From evidence to certification
XLAB role in the project was contributing to metric-based evidence gathering and assessment. The evaluation of security compliance in MEDINA starts with the gathering of evidence about status of cloud services by different tools and techniques. Our team contributed by developing a Wazuh and VAT Evidence Collector component which gathers evidence from two tools, Wazuh and VAT (Vulnerability Assessment Tools), and sends the evidence to the security assessment components. The latter assess the evidence based on the target values as configured for the specific requirement and provide their output (assessment results with the state of fulfilment of a specific metric for a specific monitored resource) to the Continuous Certification Evaluation (CCE) component, another component developed by XLAB.

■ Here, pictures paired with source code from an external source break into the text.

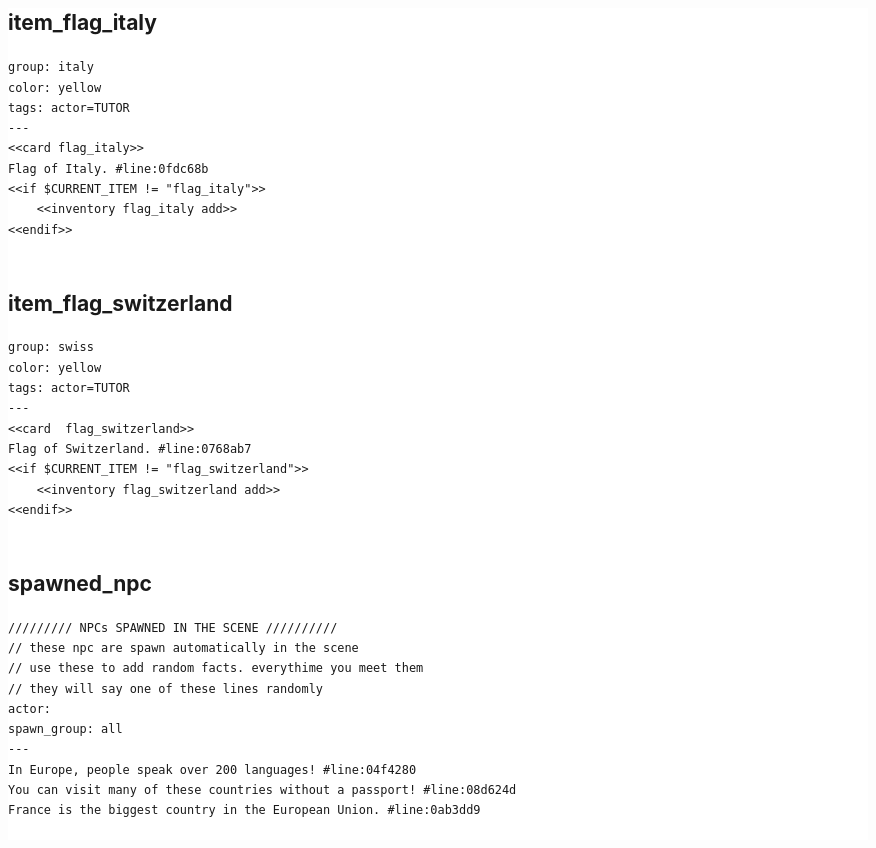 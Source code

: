 <a id="ys-node-item-flag-italy"></a>
## item_flag_italy

<div class="yarn-node" data-title="item_flag_italy"><pre class="yarn-code" style="--node-color:yellow"><code><span class="yarn-header-dim">group: italy</span>
<span class="yarn-header-dim">color: yellow</span>
<span class="yarn-header-dim">tags: actor=TUTOR</span>
<span class="yarn-header-dim">---</span>
<span class="yarn-cmd">&lt;&lt;card flag_italy&gt;&gt;</span>
<span class="yarn-line">Flag of Italy. <span class="yarn-meta">#line:0fdc68b </span></span>
<span class="yarn-cmd">&lt;&lt;if $CURRENT_ITEM != "flag_italy"&gt;&gt;</span>
    <span class="yarn-cmd">&lt;&lt;inventory flag_italy add&gt;&gt;</span>
<span class="yarn-cmd">&lt;&lt;endif&gt;&gt;</span>

</code></pre></div>

<a id="ys-node-item-flag-switzerland"></a>
## item_flag_switzerland

<div class="yarn-node" data-title="item_flag_switzerland"><pre class="yarn-code" style="--node-color:yellow"><code><span class="yarn-header-dim">group: swiss</span>
<span class="yarn-header-dim">color: yellow</span>
<span class="yarn-header-dim">tags: actor=TUTOR</span>
<span class="yarn-header-dim">---</span>
<span class="yarn-cmd">&lt;&lt;card  flag_switzerland&gt;&gt;</span>
<span class="yarn-line">Flag of Switzerland. <span class="yarn-meta">#line:0768ab7 </span></span>
<span class="yarn-cmd">&lt;&lt;if $CURRENT_ITEM != "flag_switzerland"&gt;&gt;</span>
    <span class="yarn-cmd">&lt;&lt;inventory flag_switzerland add&gt;&gt;</span>
<span class="yarn-cmd">&lt;&lt;endif&gt;&gt;</span>

</code></pre></div>

<a id="ys-node-spawned-npc"></a>
## spawned_npc

<div class="yarn-node" data-title="spawned_npc"><pre class="yarn-code"><code><span class="yarn-header-dim">///////// NPCs SPAWNED IN THE SCENE //////////</span>
<span class="yarn-header-dim">// these npc are spawn automatically in the scene</span>
<span class="yarn-header-dim">// use these to add random facts. everythime you meet them</span>
<span class="yarn-header-dim">// they will say one of these lines randomly</span>
<span class="yarn-header-dim">actor: </span>
<span class="yarn-header-dim">spawn_group: all </span>
<span class="yarn-header-dim">---</span>
<span class="yarn-line">In Europe, people speak over 200 languages! <span class="yarn-meta">#line:04f4280 </span></span>
<span class="yarn-line">You can visit many of these countries without a passport! <span class="yarn-meta">#line:08d624d </span></span>
<span class="yarn-line">France is the biggest country in the European Union. <span class="yarn-meta">#line:0ab3dd9 </span></span>

</code></pre></div>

The role of the CCE component is to combine the received assessment results into information about the fulfilment of higher-level certification objects: requirements, controls, control groups, and the selected certificate scheme (EUCS) in its entirety. This information does not directly determine the cloud service’s eligibility for a certificate, but serves as input for other components, the Risk Assessment and Optimisation Framework and the Certificate Lifecycle Management, as well as for easy visualisation of the certificate state for the users (Content Security Policy – CSPs - and auditors) using evaluation tree and other additional information in the Web UI.
What have we learned
“By participating in the project, we were able to expand upon the existing knowledge and expertise about cloud security certification which is very useful for other areas XLAB is focused on, namely automation and cloud application modernisation,” explains Hrvoje Ratkajec, PhD, XLAB project manager. Our team was also able to build upon results of previous projects and improve the CCE tool to become one of the key components in the continuous compliance workflow. Lastly, it established excellent business and personal ties with other project partners TECNALIA, Bosch, CNR, Fabasoft, FhG, HPE and Nixu for new research and/or business opportunities.